Filmfare: Lamhe picked up the maximum awards this year. Why do you think it didn't click at the box-office?
Honey Irani: I saw the film in the theatre every week. Only once in a way did I overhear remarks like, "Kya yaar, buddhe ko jawan ladki ke saath shaadi kara di." [They made the old man marry the young girl]. I think people couldn't accept the ending. If we had had a tragic end, the film would have done better.
Why did people feel the end was incestuous when it was very clear all along that the young Sridevi looked upon Anil Kapoor as her 'knight on a white steed'?
Perhaps the Indian mind registers that the child of your beloved is your daughter as well.
Has the box-office failure of Lamhe forced you to compromise in your other stories?
No, not at all. even directors don't ask me to make changes or introduce situations or characters that are not integral to the plot.
Have producers tired to short-charge you because Lamhe didn't click?
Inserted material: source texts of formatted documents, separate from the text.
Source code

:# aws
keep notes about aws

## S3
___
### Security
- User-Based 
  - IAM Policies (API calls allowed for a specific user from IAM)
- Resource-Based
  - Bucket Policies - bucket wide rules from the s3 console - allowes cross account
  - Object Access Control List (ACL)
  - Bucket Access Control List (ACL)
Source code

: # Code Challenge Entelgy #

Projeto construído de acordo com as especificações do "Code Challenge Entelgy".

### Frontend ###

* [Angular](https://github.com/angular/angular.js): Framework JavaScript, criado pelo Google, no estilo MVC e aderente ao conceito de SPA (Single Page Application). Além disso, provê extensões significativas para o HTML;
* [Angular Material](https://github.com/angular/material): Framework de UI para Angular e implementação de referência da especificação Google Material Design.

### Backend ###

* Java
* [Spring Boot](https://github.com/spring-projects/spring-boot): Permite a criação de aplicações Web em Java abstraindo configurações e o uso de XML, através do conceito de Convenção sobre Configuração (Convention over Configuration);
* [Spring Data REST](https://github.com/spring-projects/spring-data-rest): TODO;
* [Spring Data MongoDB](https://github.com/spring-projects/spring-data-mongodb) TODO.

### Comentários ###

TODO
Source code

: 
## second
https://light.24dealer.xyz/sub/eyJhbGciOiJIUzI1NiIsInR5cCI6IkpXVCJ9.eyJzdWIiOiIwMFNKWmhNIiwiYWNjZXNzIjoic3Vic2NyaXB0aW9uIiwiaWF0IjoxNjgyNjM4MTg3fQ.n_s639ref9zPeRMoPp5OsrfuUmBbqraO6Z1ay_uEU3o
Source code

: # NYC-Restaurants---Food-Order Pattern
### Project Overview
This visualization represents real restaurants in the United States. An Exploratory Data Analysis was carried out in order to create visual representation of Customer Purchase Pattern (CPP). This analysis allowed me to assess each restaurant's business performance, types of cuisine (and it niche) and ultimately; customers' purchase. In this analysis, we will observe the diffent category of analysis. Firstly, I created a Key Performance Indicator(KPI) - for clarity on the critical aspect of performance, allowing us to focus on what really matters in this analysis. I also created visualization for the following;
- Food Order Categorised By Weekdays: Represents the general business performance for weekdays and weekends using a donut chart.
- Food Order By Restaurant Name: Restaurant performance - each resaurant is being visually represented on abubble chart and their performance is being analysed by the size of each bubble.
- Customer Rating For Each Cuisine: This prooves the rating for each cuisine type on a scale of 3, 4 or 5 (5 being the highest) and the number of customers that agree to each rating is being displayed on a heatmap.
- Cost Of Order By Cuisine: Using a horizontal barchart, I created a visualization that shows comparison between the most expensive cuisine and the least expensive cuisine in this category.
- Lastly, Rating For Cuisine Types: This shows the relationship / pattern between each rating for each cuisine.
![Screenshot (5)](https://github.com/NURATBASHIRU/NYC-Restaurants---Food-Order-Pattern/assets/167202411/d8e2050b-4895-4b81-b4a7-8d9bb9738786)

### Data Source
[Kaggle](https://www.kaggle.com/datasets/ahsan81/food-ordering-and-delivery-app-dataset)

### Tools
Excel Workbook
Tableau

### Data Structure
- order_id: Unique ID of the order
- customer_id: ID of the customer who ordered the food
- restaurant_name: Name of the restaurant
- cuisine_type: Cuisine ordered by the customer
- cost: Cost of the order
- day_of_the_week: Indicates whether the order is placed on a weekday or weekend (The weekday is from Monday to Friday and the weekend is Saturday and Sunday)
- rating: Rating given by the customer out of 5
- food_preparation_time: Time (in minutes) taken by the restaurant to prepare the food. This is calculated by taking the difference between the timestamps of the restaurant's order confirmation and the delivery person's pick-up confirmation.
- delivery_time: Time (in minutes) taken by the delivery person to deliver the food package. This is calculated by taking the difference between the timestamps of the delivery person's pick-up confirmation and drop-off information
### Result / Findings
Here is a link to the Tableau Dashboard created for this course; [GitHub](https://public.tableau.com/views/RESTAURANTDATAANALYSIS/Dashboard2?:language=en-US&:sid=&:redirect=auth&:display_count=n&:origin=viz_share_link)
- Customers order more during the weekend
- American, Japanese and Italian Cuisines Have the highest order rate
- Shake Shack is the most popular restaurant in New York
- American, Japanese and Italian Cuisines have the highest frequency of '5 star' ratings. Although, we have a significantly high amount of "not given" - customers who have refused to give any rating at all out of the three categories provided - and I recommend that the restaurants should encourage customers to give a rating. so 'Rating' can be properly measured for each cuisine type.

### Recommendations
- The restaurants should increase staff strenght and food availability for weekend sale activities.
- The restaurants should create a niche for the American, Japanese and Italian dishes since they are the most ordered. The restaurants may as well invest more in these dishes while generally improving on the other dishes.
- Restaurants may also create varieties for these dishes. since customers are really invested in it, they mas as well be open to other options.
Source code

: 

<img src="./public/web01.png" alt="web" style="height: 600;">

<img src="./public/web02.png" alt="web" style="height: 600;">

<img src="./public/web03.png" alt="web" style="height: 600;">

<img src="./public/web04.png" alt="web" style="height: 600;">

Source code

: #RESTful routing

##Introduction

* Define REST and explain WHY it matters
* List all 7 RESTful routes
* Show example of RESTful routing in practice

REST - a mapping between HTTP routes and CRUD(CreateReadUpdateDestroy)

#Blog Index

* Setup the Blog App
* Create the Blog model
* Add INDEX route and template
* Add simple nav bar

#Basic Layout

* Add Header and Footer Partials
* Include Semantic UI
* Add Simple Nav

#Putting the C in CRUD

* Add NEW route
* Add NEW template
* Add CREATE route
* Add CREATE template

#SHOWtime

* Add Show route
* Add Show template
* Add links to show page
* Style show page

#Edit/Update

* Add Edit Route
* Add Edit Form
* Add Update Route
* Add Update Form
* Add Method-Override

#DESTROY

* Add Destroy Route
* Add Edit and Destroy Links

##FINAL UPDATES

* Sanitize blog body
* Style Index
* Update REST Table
Never. The fact that producers are asking met o write scripts for them despite Lamhe means that they like my work. So why should they pay me less than what I expect?
-- Filmfare, January 1993
"Yashji asked me to develop a ‘five minute’ idea which he gave me. Soon, I wrote the script and read it out to him. But he just got up and left. An hour later, he returned after having completed his pooja [prayers]. He hugged me saying, ‘I was so moved. It’s fantastic.” That was Lamhe (1992)."